A new cybersecurity threat has emerged for MacOS users, as Kaspersky Labs uncovers a sophisticated malware campaign targeting cryptocurrency wallets. This malware infiltrates users' systems through pirated applications, replacing their hot Bitcoin and Exodus wallets with infected versions.
The malware, discovered in December, exploits users' tendencies to seek out cracked apps from unauthorized sources. It operates by gaining the user's computer security password through an activator box. Once the user inputs their password, the malware gains access to the private keys of crypto wallets when they attempt to open compromised versions of these wallets.
Researchers describe this malware as "seriously ingenious." It was being actively developed as it was tracked, indicating an ongoing threat. The final payload delivered by this malware is a backdoor that can execute any script with administrator privileges. It replaces legitimate applications of Exodus and Bitcoin wallets with infected versions that immediately steal secret recovery phrases upon unlocking the wallet.
To safeguard against such threats, Kaspersky Labs advises using trusted websites for downloads, keeping the computer's operating system updated, and employing a robust security solution. Other hacker tactics include disguising malware as legitimate wallets on online stores or fake websites, a strategy so prevalent that the FBI has issued warnings against it.
This malware campaign is part of a growing trend where hackers are increasingly targeting users in the decentralized finance community.
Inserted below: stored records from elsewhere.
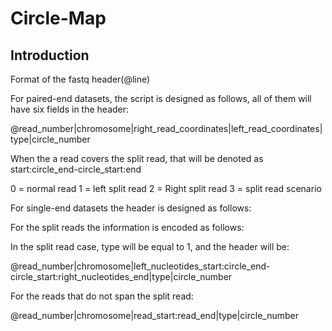 # Circle-Map

## Introduction

Format of the fastq header(@line)

For paired-end datasets, the script is designed as follows, all of them will have six fields in the header:

@read_number|chromosome|right_read_coordinates|left_read_coordinates|type|circle_number

When the a read covers the split read, that will be denoted as start:circle_end-circle_start:end

0 = normal read
1 = left split read
2 = Right split read
3 = split read scenario



For single-end datasets the header is designed as follows:

For the split reads the information is encoded as follows:

In the split read case, type will be equal to 1, and the header will be:

@read_number|chromosome|left_nucleotides_start:circle_end-circle_start:right_nucleotides_end|type|circle_number



For the reads that do not span the split read:

@read_number|chromosome|read_start:read_end|type|circle_number

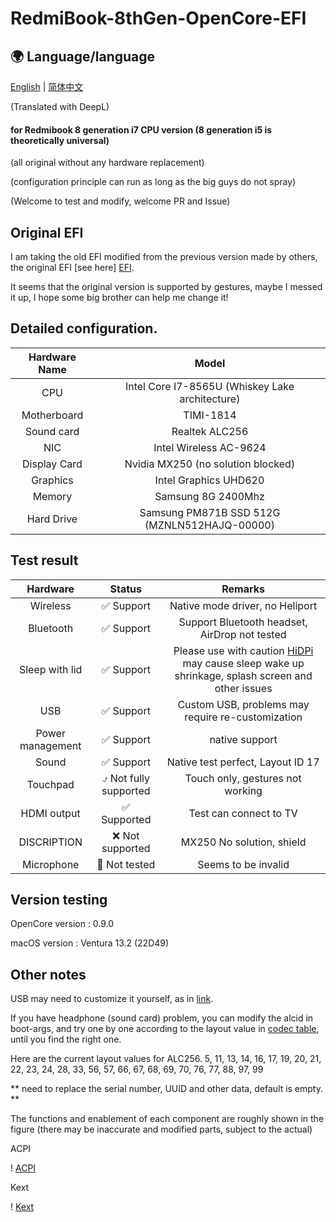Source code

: # RedmiBook-8thGen-OpenCore-EFI

## 🌍 Language/language
[English](/) | [简体中文](/README.md) 

(Translated with DeepL)
 #### for Redmibook 8 generation i7 CPU version (8 generation i5 is theoretically universal)

 (all original without any hardware replacement)
 
 (configuration principle can run as long as the big guys do not spray)
 
 (Welcome to test and modify, welcome PR and Issue)

 ## Original EFI

 I am taking the old EFI modified from the previous version made by others, the original EFI [see here] [EFI].

 It seems that the original version is supported by gestures, maybe I messed it up, I hope some big brother can help me change it!

 
 ## Detailed configuration.

 | Hardware Name | Model |
 | :-----:| :----------------: |
 | CPU | Intel Core I7-8565U (Whiskey Lake architecture) |
 | Motherboard | TIMI-1814 |
 | Sound card | Realtek ALC256 |
 | NIC | Intel Wireless AC-9624 |
 | Display Card | Nvidia MX250 (no solution blocked)
 | Graphics | Intel Graphics UHD620 |
 | Memory | Samsung 8G 2400Mhz |
 | Hard Drive | Samsung PM871B SSD 512G (MZNLN512HAJQ-00000) |

 ## Test result

|Hardware|Status|Remarks|
|:----:|:----:|:----:|
|Wireless|✅ Support|Native mode driver, no Heliport|
|Bluetooth|✅ Support |Support Bluetooth headset, AirDrop not tested|
|Sleep with lid|✅ Support|Please use with caution [HiDPi][HiDPi] may cause sleep wake up shrinkage, splash screen and other issues|
|USB|✅ Support|Custom USB, problems may require re-customization|
|Power management|✅ Support|native support|
|Sound|✅ Support|Native test perfect, Layout ID 17|
|Touchpad|⍻ Not fully supported|Touch only, gestures not working|
|HDMI output|✅ Supported| Test can connect to TV|
|DISCRIPTION|❌ Not supported|MX250 No solution, shield|
|Microphone|🤷 Not tested| Seems to be invalid|

## Version testing

OpenCore version : 0.9.0

macOS version : Ventura 13.2 (22D49)

## Other notes

USB may need to customize it yourself, as in [link][USB].

If you have headphone (sound card) problem, you can modify the alcid in boot-args, and try one by one according to the layout value in [codec table][codec], until you find the right one.

Here are the current layout values for ALC256.
5, 11, 13, 14, 16, 17, 19, 20, 21, 22, 23, 24, 28, 33, 56, 57, 66, 67, 68, 69, 70, 76, 77, 88, 97, 99

** need to replace the serial number, UUID and other data, default is empty. **

The functions and enablement of each component are roughly shown in the figure (there may be inaccurate and modified parts, subject to the actual)

ACPI

! [ACPI][ACPI]

Kext

! [Kext][Kext]

[USB]: https://macx.top/26316.html
[ACPI]: /Readme_img/SCR-20230207-fg2.png
[Kext]: /Readme_img/SCR-20230207-fhg.png
[HiDPi]: https://github.com/xzhih/one-key-hidpi
[EFI]: https://macx.top/16960.html
[codec]: https://github.com/acidanthera/AppleALC/wiki/Supported-codecs
[english]: /README.EN.md


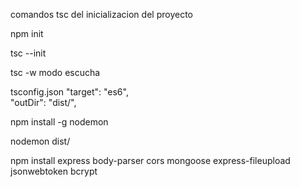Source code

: comandos tsc del inicializacion del proyecto

npm init

tsc --init

tsc -w  modo escucha


tsconfig.json
 "target": "es6",  
 "outDir": "dist/",   



 npm install -g nodemon


 nodemon dist/


 npm install express body-parser cors mongoose express-fileupload jsonwebtoken bcrypt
In November, the North Korean Lazarus Group launched a similar malware attack specifically targeting MacOS users in DeFi, primarily circulating in Discord groups.
Disclaimer: Please note that the information provided in this article is based on the referenced research articles. It is essential to conduct further research and analysis before making any investment decisions. The cryptocurrency market is highly volatile, and investors should exercise caution and consult with financial professionals before engaging in cryptocurrency trading or investment activities.